Information spread on social networks that a group of Armenians held a rally in London called “Save Karabakh.” The participants of the protest action were holding posters “Azerbaijan is a Nazi state”, “Stop the genocide of the Karabakh Armenians”, etc. and shouted similar slogans.

Many of the photos on the posters that were raised during the rally attracted our attention.

Faktyoxla Lab. (Factcheking Lab.) has studied the photos presented at the London event.

When searching for these photographs using a “reverse search” method, it turned out that three of them were taken by photographer Peter Turnley during the 1988 Spitak earthquake.

A photograph of Peter Turnley himself with a girl with a bandaged head confirms what was said.

The fact is that photographs from 1988 were used not only by ordinary participants in the action, but also by famous Armenians.

For example, Vic Gerami, a famous blogger living in the US.

Ambassador of Armenia to Argentina, Peru and Chile Hovhannes Virabyan.

That is, this is evidence that they resorted to such falsification because they were unable to establish the fact of harm to children during the 23-hour anti-terrorism measures held in Karabakh.

The Armenian media don’t lag behind its fellow ideologists in producing fake news, either. For example, on September 20, the website published an article entitled “Children injured in Artsakh,” where they didn’t hesitate to share photographs of children injured as a result of the Spitak earthquake. “Ara Yeghiazaryan published photographs of children from Artsakh received as a result of Azerbaijan’s military actions. According to the latest official data, 35 civilians were injured: 13 children, 15 women and 7 men. The number of civilian casualties is 7, including: 3 women, 2 children and 2 men,” the article says.

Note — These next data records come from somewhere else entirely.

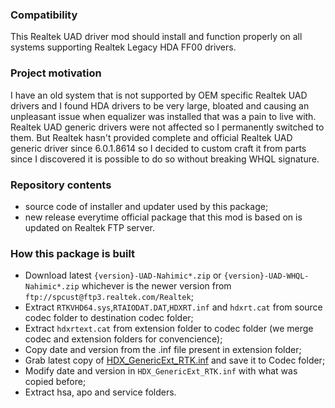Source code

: ### Compatibility
This Realtek UAD driver mod should install and function properly on all systems supporting Realtek Legacy HDA FF00 drivers.
### Project motivation
I have an old system that is not supported by OEM specific Realtek UAD drivers and I found HDA drivers to be very large, bloated and causing an unpleasant issue when equalizer was installed that was a pain to live with. Realtek UAD generic drivers were not affected so I permanently switched to them.  But Realtek hasn't provided complete and official Realtek UAD generic driver since 6.0.1.8614 so I decided to custom craft it from parts since I discovered it is possible to do so without breaking WHQL signature.
### Repository contents
- source code of installer and updater used by this package;
- new release everytime official package that this mod is based on is updated on Realtek FTP server.
### How this package is built
- Download latest `{version}-UAD-Nahimic*.zip` or  `{version}-UAD-WHQL-Nahimic*.zip` whichever is the newer version from `ftp://spcust@ftp3.realtek.com/Realtek`;
- Extract `RTKVHD64.sys`,`RTAIODAT.DAT`,`HDXRT.inf` and `hdxrt.cat` from source codec folder to destination codec folder;
- Extract `hdxrtext.cat` from extension folder to codec folder (we merge codec and extension folders for convencience);
- Copy date and version from the .inf file present in extension folder;
- Grab latest copy of [HDX_GenericExt_RTK.inf](https://github.com/alanfox2000/realtek-universal-audio-driver/blob/master/UAD/Realtek/CodecExtOem_RTK_8614/HDX_GenericExt_RTK.inf) and save it to Codec folder;
- Modify date and version in `HDX_GenericExt_RTK.inf` with what was copied before;
- Extract hsa, apo and service folders.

Fraud was also found in a photo posted on another poster during the rally. Thus, the Armenians, in an attempt to draw parallels between the events of 1915 and 2023, presented a photograph of the so-called “Armenian genocide”, which has nothing to do with the Armenians themselves. The photograph shows Pontic Greeks and is believed to have been taken in 1916. There is mention of this in most Greek sources.


Two other photos are on display in the fake “genocide museum” in Armenia, but their belonging to the events of 1915 has not yet been confirmed. One of the photos was taken in front of a hospital built in Trabzon in 1916, and the second is believed to be a photograph of an Assyrian girl who died of illness in Syria.


- The photos shown at the rally in London, as well as photographs of Armenian children who suffered during the anti-terrorist measures on September 19-20, which were shared by famous Armenian propagandists, are photographs taken during the 1988 Spitak earthquake.

- Armenian propagandists, sharing photographs from 1988, once again confirm that during the anti-terrorist measures on September 19-20, not a single child was harmed, and the targets of the Armed Forces of the Republic of Azerbaijan were armed individuals, illegal military units and terrorist groups.